Task input below:
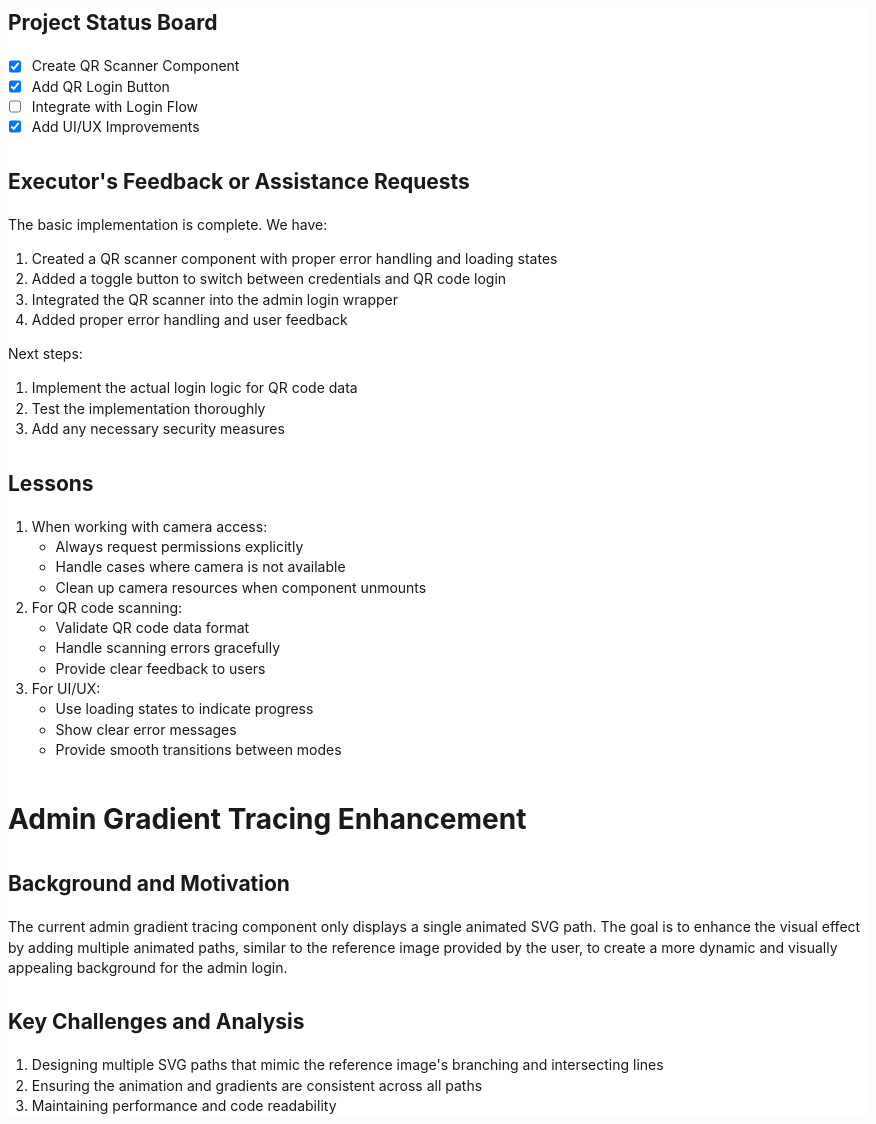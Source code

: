 ## Project Status Board

- [x] Create QR Scanner Component
- [x] Add QR Login Button
- [ ] Integrate with Login Flow
- [x] Add UI/UX Improvements

## Executor's Feedback or Assistance Requests

The basic implementation is complete. We have:

1. Created a QR scanner component with proper error handling and loading states
2. Added a toggle button to switch between credentials and QR code login
3. Integrated the QR scanner into the admin login wrapper
4. Added proper error handling and user feedback

Next steps:

1. Implement the actual login logic for QR code data
2. Test the implementation thoroughly
3. Add any necessary security measures

## Lessons

1. When working with camera access:
   - Always request permissions explicitly
   - Handle cases where camera is not available
   - Clean up camera resources when component unmounts
2. For QR code scanning:
   - Validate QR code data format
   - Handle scanning errors gracefully
   - Provide clear feedback to users
3. For UI/UX:
   - Use loading states to indicate progress
   - Show clear error messages
   - Provide smooth transitions between modes

# Admin Gradient Tracing Enhancement

## Background and Motivation

The current admin gradient tracing component only displays a single animated SVG path. The goal is to enhance the visual effect by adding multiple animated paths, similar to the reference image provided by the user, to create a more dynamic and visually appealing background for the admin login.

## Key Challenges and Analysis

1. Designing multiple SVG paths that mimic the reference image's branching and intersecting lines
2. Ensuring the animation and gradients are consistent across all paths
3. Maintaining performance and code readability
End of Task input.
Instructions to follow: Without copying any picture, repeat all of the entries exactly.

Output:
Source code

: ## Project Status Board

- [x] Create QR Scanner Component
- [x] Add QR Login Button
- [ ] Integrate with Login Flow
- [x] Add UI/UX Improvements

## Executor's Feedback or Assistance Requests

The basic implementation is complete. We have:

1. Created a QR scanner component with proper error handling and loading states
2. Added a toggle button to switch between credentials and QR code login
3. Integrated the QR scanner into the admin login wrapper
4. Added proper error handling and user feedback

Next steps:

1. Implement the actual login logic for QR code data
2. Test the implementation thoroughly
3. Add any necessary security measures

## Lessons

1. When working with camera access:
   - Always request permissions explicitly
   - Handle cases where camera is not available
   - Clean up camera resources when component unmounts
2. For QR code scanning:
   - Validate QR code data format
   - Handle scanning errors gracefully
   - Provide clear feedback to users
3. For UI/UX:
   - Use loading states to indicate progress
   - Show clear error messages
   - Provide smooth transitions between modes

# Admin Gradient Tracing Enhancement

## Background and Motivation

The current admin gradient tracing component only displays a single animated SVG path. The goal is to enhance the visual effect by adding multiple animated paths, similar to the reference image provided by the user, to create a more dynamic and visually appealing background for the admin login.

## Key Challenges and Analysis

1. Designing multiple SVG paths that mimic the reference image's branching and intersecting lines
2. Ensuring the animation and gradients are consistent across all paths
3. Maintaining performance and code readability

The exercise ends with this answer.